6 of 381 comments (clear)

  1. Re:Why? by captainpanic · · Score: 4, Informative

    Agreed. The primary function of weapons is to discourage the opponents, not to harm.
    But in order to be scary enough to discourage the other guys, it actually has to be able to cause harm. And lots of it.

    And in fact, it works even better if your message to the leaders of the bad guys is that you can get a bomb into their supposedly safe bunkers, and get personal on them. That's a pretty good deterrent, and will probably ensure that you never have to use that bomb.

    And secondly, this bomb will make you Yankees look less of an a** when some Afghan guys are hiding in a mountain. Mountains turned out to be pretty awesome bunkers.

  2. Re:Cool! by Crashmarik · · Score: 4, Informative

    Did you just post that as flamebait or have you had your head in the sand for 20 years ?

    Just to refresh your memory

    http://news.bbc.co.uk/onthisday/hi/dates/stories/august/2/newsid_2526000/2526937.stm

    Iraq invades kuwait.

    https://www.google.com/search?q=north+korea+missile+test&ie=utf-8&oe=utf-8&aq=t&rls=org.mozilla:en-US:official&client=firefox-a

    North Korea's missile tests.

    and just in case

    http://www.slate.com/articles/news_and_politics/explainer/2003/05/what_kind_of_terrorism_does_north_korea_sponsor.html

    Just some examples of No Ko's terrorist activities.

    Now in case you missed it there was also this large country called China, that is forcibly occupying Tibet ? Continuously making moves to threaten Taiwan and backs the nucking futs regime in North Korea.

    Also in case you missed it, there is this other large county called Russia. That views the former Soviet Socialist Republics as pieces that belong back in the puzzle that is mother Russia. They aren't above poisoning leaders of these countries, reporters that point out that they are up to no good, and anyone else that happens to be nearby.

  3. Re:Cool! by realityimpaired · · Score: 4, Informative

    A nuclear payload doesn't take anywhere near the 5,300lbs of slow burning high explosive that these things are packed with. It's true that one of them should produce a bang bigger than the bomb at Hiroshima, and that the delivery mechanism could be used to deliver a nuclear payload, but these are non-nuclear weapons. The whole reason the MOAB and other bombs like it (including this one) were developed was because the US is bound by international treaty and law not to use nuclear weapons in war.

    http://en.wikipedia.org/wiki/Nuclear_Non-Proliferation_Treaty

    These are weapons designed to be used, not designed to sit in a warehouse somewhere as a deterrent in case somebody else uses a nuke.

  4. Re:George Carlin by dkleinsc · · Score: 4, Informative

    Do you think that maybe, just maybe, it might help to have more women in positions of power?

    Hmmm, I really don't think so.

    There's absolutely no evidence that female leaders are less willing to go to war than male leaders.
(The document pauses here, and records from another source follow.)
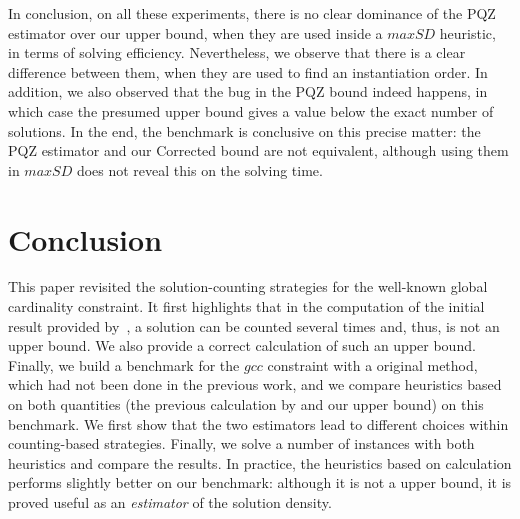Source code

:\documentclass[jair,twoside,11pt,theapa]{article}
\begin{document}
%       
%       
  
  

In conclusion, on all these experiments, there is no clear dominance of the PQZ estimator over our upper bound, when they are used inside a $maxSD$ heuristic, in terms of solving efficiency. Nevertheless, we observe that there is a clear difference between them, when they are used to find an instantiation order. In addition, we also observed that the bug in the PQZ bound indeed happens, in which case the presumed upper bound gives a value below the exact number of solutions. In the end, the benchmark is conclusive on this precise matter: the PQZ estimator and our Corrected bound are not equivalent, although using them in $maxSD$ does not reveal this on the solving time.



\section{Conclusion}
This paper revisited the solution-counting strategies for the well-known global cardinality constraint. It first highlights that in the computation of the initial result provided by~\cite{PesantQZ12}, a solution can be counted several times and, thus, is not an upper bound. We also provide a correct calculation of such an upper bound. Finally, we build a benchmark for the $gcc$ constraint with a original method, which had not been done in the previous work, and we compare heuristics based on both quantities (the previous calculation by \cite{PesantQZ12} and our upper bound) on this benchmark. We first show that the two estimators lead to different choices within counting-based strategies. Finally, we solve a number of instances with both heuristics and compare the results. In practice, the heuristics based on \cite{PesantQZ12} calculation performs slightly better on our benchmark: although it is not a upper bound, it is proved useful as an \textit{estimator} of the solution density.
\end{document}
It is of course less common, but that has more to do with women being much less likely to be political and military leaders than men.

    --
    I am officially gone from /. Long live http://www.soylentnews.com/
  5. Re:Cool! by CrimsonAvenger · · Score: 4, Informative

    The targets mentioned for this weapon are underground nuclear bases.

    Underground nuclear bases don't turn into fission bombs just because you drop a bomb on them.

    It should also be noted that if you set off a bomb next to a nuclear weapon, all that happens is that you either shove the nuclear weapon to one side, or you destroy it. In neither case does it undergo fission.

    --

    "I do not agree with what you say, but I will defend to the death your right to say it"
  6. Re:Why? by Paracelcus · · Score: 4, Informative

    Dummy entrances, angled blast-by down-tunnel subdoors leading to hidden pressure vents, location misdirection, laminated corbeled superstructure, etc.